“I will not say so much,” said he; “for once or twice tidings have reached her friends that she was well and happy. The career she had chosen, she well knew would be regarded by her family as a deep degradation; and she only said to one who saw her, 'Tell them that their name shall not be dishonored. As for her who bears it, she deems herself ennobled by the stage!' She was in Italy when last heard of, and in the Italian theatres; and in some of Alfieri's pieces had earned the most triumphant successes. Poor girl! from her very cradle her destiny marked her for misfortune. What a mockery, then, these triumphs if she but recalls the disgrace by which they are purchased!”

[ [!-- H2 anchor --] ]

CHAPTER XXXVII. THE GLOOMIEST PASSAGE OF ALL

Shall I own that Margot's story affected me in a very different manner from what the good Abbé had intended it should? I could neither sympathize with the outraged pride of the old Marquis, the offended dignity of family, nor with the insulted honor of the sacred vocation she had abandoned. My reflections took a very different form, and turned entirely upon the dangers of the career she had adopted,—perils which, from what I could collect of her character, were extremely likely to assail her. She was young, beautiful, gifted, and ambitious; and, above all, she was friendless. What temptations would not assail her,—by what flatteries would she not be beset! Would she be endowed with strength to resist these? Would the dignity of her ancient descent guard her, or would the enthusiasm for her art protect her? These were questions that I could not solve, or, rather, I solved them in many and different ways. For a long time had she occupied a great share in my heart; sometimes I felt towards her as towards a sister. I thought of the hours we had passed side by side over our books,—now working hard and eagerly, now silent and thoughtful, as some train of ideas would wile us away from study, and leave us forgetful of even each other,—till a chance word, a gesture, a sigh, would recall us, and then, interchanging our confessions,—for such they were,—we turned to our books again.

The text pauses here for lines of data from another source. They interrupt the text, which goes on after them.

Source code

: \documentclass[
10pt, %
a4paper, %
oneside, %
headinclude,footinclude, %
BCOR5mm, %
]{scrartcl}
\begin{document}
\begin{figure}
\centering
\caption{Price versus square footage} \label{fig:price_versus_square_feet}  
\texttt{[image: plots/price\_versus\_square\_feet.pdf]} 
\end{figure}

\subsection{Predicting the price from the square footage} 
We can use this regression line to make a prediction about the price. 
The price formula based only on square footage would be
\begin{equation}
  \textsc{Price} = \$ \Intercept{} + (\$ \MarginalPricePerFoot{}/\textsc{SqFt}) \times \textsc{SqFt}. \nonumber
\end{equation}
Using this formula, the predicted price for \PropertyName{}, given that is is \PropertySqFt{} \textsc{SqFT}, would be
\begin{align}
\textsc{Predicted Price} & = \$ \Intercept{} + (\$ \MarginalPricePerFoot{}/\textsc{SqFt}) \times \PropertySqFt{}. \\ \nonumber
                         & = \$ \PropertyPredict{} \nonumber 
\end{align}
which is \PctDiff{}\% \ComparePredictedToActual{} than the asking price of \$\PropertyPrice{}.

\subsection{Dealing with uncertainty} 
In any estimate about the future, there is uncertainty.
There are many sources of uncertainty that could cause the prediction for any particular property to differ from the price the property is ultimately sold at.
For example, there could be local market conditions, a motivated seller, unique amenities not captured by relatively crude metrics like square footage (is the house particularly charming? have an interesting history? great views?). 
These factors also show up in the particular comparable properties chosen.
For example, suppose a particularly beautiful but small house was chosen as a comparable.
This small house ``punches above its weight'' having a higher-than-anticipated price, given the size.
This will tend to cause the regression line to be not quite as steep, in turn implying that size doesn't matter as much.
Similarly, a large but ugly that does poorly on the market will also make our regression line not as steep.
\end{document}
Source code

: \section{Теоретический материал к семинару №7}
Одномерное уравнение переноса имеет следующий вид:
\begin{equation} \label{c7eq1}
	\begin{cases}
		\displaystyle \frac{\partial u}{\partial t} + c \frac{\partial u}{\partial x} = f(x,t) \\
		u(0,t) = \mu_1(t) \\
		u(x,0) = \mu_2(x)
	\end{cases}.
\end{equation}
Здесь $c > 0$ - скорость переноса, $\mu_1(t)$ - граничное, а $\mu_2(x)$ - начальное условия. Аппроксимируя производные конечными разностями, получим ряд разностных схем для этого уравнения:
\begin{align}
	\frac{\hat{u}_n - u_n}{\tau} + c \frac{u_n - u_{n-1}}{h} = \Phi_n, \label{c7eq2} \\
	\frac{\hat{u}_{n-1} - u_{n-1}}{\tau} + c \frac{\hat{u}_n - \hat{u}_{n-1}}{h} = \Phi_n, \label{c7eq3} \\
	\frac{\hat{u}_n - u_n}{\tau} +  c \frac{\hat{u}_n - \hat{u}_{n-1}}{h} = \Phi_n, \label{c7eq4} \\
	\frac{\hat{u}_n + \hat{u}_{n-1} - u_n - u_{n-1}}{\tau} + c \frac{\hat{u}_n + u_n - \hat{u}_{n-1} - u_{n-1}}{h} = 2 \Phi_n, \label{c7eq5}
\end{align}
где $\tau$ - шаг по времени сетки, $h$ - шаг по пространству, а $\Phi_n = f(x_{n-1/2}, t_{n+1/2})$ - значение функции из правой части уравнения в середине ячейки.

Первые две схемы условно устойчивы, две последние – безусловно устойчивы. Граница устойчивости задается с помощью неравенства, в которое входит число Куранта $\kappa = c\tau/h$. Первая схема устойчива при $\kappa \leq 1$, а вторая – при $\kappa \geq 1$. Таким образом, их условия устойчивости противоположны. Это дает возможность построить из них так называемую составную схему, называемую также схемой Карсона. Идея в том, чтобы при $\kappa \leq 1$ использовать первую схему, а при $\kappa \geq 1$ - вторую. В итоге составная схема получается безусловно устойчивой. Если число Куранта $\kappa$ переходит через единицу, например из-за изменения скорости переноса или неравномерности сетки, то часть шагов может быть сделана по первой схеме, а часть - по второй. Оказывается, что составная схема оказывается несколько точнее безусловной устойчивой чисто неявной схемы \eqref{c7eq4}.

But at other times I thought of her as one dearer still than this,—as of one to win whose praise I would adventure anything; whose chance words lingered in my memory, suggestive of many a hope, and, alas! many a fear. It is no graceful reflection to dwell upon, however truthful, that our first loves are the emanations of our self-esteem. They who first teach us to be heroes to our own hearts are our earliest idols. Ay, and with all the changes and chances of life, they have their altars within us to our latest years. Why should it not be so? What limit ought there to be to our gratitude to those who first suggested noble ambitions, high-soaring thoughts, and hopes of a glorious future,—who instilled in us our first pride of manhood, and made us seem worthy of being loved!

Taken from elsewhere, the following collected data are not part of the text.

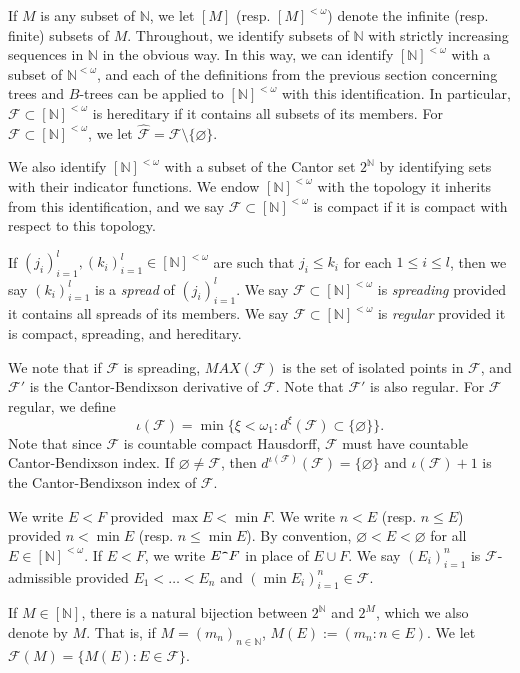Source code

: \documentclass[12pt]{amsart}
\theoremstyle{definition}
\newcommand{\fin}{[\mathbb{N}]^{<\omega}}
\newcommand{\infin}{[\mathbb{N}]}
\newcommand{\nn}{\mathbb{N}}
\newcommand{\fff}{\mathcal{F}}
\begin{document}
If $M$ is any subset of $\nn$, we let $[M]$ (resp. $[M]^{<\omega}$) denote the infinite (resp. finite) subsets of $M$.  Throughout, we identify subsets of $\nn$ with strictly increasing sequences in $\nn$ in the obvious way.  In this way, we can identify $\fin$ with a subset of $\nn^{<\omega}$, and each of the definitions from the previous section concerning trees and $B$-trees can be applied to $\fin$ with this identification.  In particular, $\fff\subset \fin$ is hereditary if it contains all subsets of its members.  For $\fff\subset \fin$, we let $\widehat{\fff}=\fff\setminus \{\varnothing\}$.  

We also identify $\fin$ with a subset of the Cantor set $2^\nn$ by identifying sets with their indicator functions.  We endow $\fin$ with the topology it inherits from this identification, and we say $\fff\subset \fin$ is compact if it is compact with respect to this topology.  

If $(j_i)_{i=1}^l, (k_i)_{i=1}^l\in \fin$ are such that $j_i\leqslant k_i$ for each $1\leqslant i\leqslant l$, then we say $(k_i)_{i=1}^l$ is a \emph{spread} of $(j_i)_{i=1}^l$.  We say $\fff \subset \fin$ is \emph{spreading} provided it contains all spreads of its members.  We say $\fff\subset \fin$ is \emph{regular} provided it is compact, spreading, and hereditary.  

We note that if $\fff$ is spreading, $MAX(\fff)$ is the set of isolated points in $\fff$, and $\fff'$ is the Cantor-Bendixson derivative of $\fff$. Note that $\fff'$ is also regular.   For $\fff$ regular, we define $$\iota(\fff)=\min \{\xi<\omega_1: d^\xi(\fff)\subset \{\varnothing\}\}.$$  Note that since $\fff$ is countable compact Hausdorff, $\fff$ must have countable Cantor-Bendixson index.  If $\varnothing \neq \fff$, then $d^{\iota(\fff)}(\fff)=\{\varnothing\}$ and $\iota(\fff)+1$ is the Cantor-Bendixson index of $\fff$.  

We write $E<F$ provided $\max E<\min F$.  We write $n<E$ (resp. $n\leqslant E$) provided $n<\min E$ (resp. $n\leqslant \min E$).  By convention, $\varnothing <E<\varnothing$ for all $E\in \fin$.   If $E<F$, we write $E\verb!^!F$ in place of $E\cup F$.  We say $(E_i)_{i=1}^n$ is $\fff$-admissible provided $E_1<\ldots <E_n$ and $(\min E_i)_{i=1}^n\in \fff$.  

If $M\in \infin$, there is a natural bijection between $2^\nn$ and $2^M$, which we also denote by $M$.  That is, if $M=(m_n)_{n\in \nn}$, $M(E):=(m_n: n\in E)$.  We let $\fff(M)=\{M(E): E\in \fff\}$.  
\end{document}
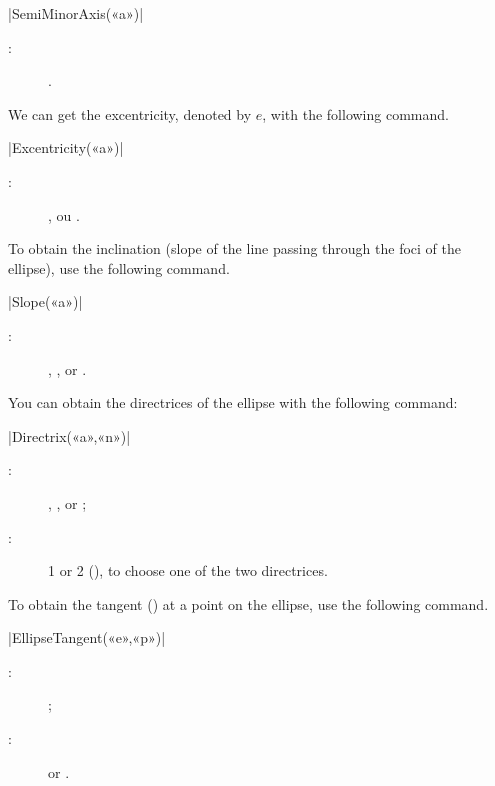 \documentclass[a4paper,english]{article}
\begin{document}
\begin{colourband}
\macro|SemiMinorAxis(«a»)|
\begin{description}
  \item[:]  .
\end{description}
\end{colourband}
\bigskip

We can get the excentricity, denoted by $e$, with the following command.

\begin{colourband}
\macro|Excentricity(«a»)|
\begin{description}
  \item[:]  ,  ou .
\end{description}
\end{colourband}
\bigskip

To obtain the inclination (slope of the line passing through the foci of the ellipse), use the following command.

\begin{colourband}
\macro|Slope(«a»)|
\begin{description}
  \item[:]  , , or .
\end{description}
\end{colourband}
\bigskip

You can obtain the directrices of the ellipse with the following command:

\begin{colourband}
\macro|Directrix(«a»,«n»)|
\begin{description}
  \item[:]  , , or 
  ; 
  \item[:]  1 or 2 (), to choose one of the two
  directrices. 
\end{description}
\end{colourband}
\bigskip
To obtain the tangent () at a point on the ellipse, use the following command.

\begin{colourband}
\macro|EllipseTangent(«e»,«p»)|
\begin{description}
  \item[:]  ;
  \item[:]   or .
\end{description}
\end{colourband}
\bigskip
\end{document}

Margot had done all this for me when but a child, and now she was a woman, beautiful and gifted! The fame of her genius was world-wide. Did she still remember me?—had she ever a thought for the long past hours when we walked hand-in-hand together, or sat silently in some summer arbor? I recalled all that she had ever said to me, in consolation of the past, or with hope for the future. I pondered over little incidents, meaningless at the time, but now full of their own strong significance; and I felt at last assured that, when she had spoken to me of ambitious darings and high exploits, she had been less exhorting me than giving utterance to the bursting feelings of her own adventurous spirit.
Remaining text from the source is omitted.